### INSTRUCTIONS FOR THE TASK:
Copy the records below verbatim, from the first line through the line containing "Beschikkingsdatum: 15-12-2011<br>RAV-tabelversie: RAV", inclusive, and output nothing else.

'''

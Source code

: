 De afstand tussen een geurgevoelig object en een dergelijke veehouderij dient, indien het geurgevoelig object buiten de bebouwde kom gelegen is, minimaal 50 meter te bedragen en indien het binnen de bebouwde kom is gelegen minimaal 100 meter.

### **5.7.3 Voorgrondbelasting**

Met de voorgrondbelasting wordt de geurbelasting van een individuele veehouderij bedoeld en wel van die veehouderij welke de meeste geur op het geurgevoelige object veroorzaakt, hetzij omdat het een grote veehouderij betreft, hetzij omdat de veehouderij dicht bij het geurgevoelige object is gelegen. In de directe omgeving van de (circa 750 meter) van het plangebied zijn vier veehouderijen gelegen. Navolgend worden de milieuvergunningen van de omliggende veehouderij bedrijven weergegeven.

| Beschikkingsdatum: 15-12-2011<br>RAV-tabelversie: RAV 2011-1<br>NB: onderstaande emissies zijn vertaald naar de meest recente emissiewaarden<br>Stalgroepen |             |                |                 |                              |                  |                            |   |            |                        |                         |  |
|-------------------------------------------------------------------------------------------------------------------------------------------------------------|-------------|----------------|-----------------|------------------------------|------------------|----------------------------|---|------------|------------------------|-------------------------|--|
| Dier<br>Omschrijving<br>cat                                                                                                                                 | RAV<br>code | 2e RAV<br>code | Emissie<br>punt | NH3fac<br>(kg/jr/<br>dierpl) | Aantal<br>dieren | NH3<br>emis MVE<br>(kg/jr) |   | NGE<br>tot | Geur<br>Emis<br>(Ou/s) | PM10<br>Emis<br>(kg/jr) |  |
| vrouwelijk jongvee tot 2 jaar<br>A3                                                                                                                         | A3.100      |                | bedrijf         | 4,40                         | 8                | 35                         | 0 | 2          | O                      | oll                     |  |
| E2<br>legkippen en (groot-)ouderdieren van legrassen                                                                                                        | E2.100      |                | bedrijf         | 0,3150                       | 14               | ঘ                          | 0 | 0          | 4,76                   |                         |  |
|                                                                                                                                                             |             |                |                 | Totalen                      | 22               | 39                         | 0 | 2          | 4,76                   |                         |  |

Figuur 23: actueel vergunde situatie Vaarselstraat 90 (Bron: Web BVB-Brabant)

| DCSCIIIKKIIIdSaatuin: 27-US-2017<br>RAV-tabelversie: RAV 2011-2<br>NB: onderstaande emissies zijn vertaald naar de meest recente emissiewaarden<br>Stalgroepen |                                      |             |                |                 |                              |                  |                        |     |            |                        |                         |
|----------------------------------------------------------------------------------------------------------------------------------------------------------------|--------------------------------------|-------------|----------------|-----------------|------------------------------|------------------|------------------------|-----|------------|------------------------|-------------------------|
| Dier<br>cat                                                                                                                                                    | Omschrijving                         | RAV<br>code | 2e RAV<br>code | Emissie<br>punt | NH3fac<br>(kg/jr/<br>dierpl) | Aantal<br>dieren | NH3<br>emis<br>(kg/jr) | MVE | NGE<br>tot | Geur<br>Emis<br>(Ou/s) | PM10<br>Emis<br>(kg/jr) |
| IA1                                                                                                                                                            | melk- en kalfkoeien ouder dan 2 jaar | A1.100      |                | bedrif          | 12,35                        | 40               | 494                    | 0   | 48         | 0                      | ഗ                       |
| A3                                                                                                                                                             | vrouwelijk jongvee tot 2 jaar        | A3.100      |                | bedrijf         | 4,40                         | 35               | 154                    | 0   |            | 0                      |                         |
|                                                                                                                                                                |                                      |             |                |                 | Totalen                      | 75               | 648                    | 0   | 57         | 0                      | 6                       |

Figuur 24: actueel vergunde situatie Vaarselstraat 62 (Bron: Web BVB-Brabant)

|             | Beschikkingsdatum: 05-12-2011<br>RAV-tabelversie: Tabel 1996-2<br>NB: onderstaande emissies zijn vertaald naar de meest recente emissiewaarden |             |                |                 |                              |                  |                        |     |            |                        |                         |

'''

### WRITTEN SOLUTION:
Source code

: De afstand tussen een geurgevoelig object en een dergelijke veehouderij dient, indien het geurgevoelig object buiten de bebouwde kom gelegen is, minimaal 50 meter te bedragen en indien het binnen de bebouwde kom is gelegen minimaal 100 meter.

### **5.7.3 Voorgrondbelasting**

Met de voorgrondbelasting wordt de geurbelasting van een individuele veehouderij bedoeld en wel van die veehouderij welke de meeste geur op het geurgevoelige object veroorzaakt, hetzij omdat het een grote veehouderij betreft, hetzij omdat de veehouderij dicht bij het geurgevoelige object is gelegen. In de directe omgeving van de (circa 750 meter) van het plangebied zijn vier veehouderijen gelegen. Navolgend worden de milieuvergunningen van de omliggende veehouderij bedrijven weergegeven.

| Beschikkingsdatum: 15-12-2011<br>RAV-tabelversie: RAV 2011-1<br>NB: onderstaande emissies zijn vertaald naar de meest recente emissiewaarden<br>Stalgroepen |             |                |                 |                              |                  |                            |   |            |                        |                         |  |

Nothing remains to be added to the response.